Salah satu teknologi yang menjadi perhatian adalah Pertanian Modern Model Advanced Agricultural System (PM-AAS) yang dikembangkan Kementerian Pertanian melalui Badan Perakitan dan Modernisasi Pertanian (BRMP).

Gorontalo (ANTARA) - Teknologi budidaya padi modern yang diklaim mampu menghasilkan hingga 10 ton gabah kering panen per hektare, menjadi salah satu unggulan yang akan ditampilkan pada Gelar Teknologi Pertanian Pekan Nasional (PENAS) Petani Nelayan XVII di Kabupaten Gorontalo.

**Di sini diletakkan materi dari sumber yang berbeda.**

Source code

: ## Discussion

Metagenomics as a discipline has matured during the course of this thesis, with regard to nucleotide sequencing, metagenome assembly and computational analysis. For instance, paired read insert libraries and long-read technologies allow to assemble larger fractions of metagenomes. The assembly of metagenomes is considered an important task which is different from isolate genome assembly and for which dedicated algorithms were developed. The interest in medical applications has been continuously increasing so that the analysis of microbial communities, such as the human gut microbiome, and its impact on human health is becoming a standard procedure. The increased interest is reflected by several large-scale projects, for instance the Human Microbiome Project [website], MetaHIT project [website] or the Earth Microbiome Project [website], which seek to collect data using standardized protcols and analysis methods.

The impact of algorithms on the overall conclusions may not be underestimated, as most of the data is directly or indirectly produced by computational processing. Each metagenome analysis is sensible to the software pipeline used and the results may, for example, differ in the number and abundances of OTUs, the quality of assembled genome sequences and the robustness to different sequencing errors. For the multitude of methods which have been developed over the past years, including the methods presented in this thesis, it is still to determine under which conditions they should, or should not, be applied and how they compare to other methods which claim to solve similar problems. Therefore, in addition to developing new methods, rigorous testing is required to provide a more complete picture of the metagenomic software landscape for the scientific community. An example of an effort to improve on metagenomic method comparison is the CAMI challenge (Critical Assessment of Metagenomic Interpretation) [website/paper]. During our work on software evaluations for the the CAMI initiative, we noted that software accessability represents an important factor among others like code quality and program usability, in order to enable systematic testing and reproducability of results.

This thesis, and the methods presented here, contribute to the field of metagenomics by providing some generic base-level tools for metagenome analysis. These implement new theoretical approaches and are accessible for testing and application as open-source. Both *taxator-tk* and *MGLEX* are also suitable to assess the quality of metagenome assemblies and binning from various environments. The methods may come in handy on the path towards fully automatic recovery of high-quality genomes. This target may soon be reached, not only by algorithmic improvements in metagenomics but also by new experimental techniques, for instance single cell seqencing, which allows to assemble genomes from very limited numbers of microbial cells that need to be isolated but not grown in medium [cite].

Gubernur Gorontalo Gusnar Ismail saat meninjau lokasi Gelar Teknologi Pertanian di Kelurahan Hepuhulawa, Kecamatan Limboto, Jumat, mengatakan berbagai inovasi pertanian yang dipamerkan pada PENAS XVII diharapkan dapat menjadi sarana transfer teknologi bagi petani dari seluruh Indonesia.

"Di lokasi ini ditampilkan berbagai teknologi pertanian terbaru. Salah satunya teknologi budidaya padi yang berpotensi meningkatkan produktivitas secara signifikan," ujar Gusnar.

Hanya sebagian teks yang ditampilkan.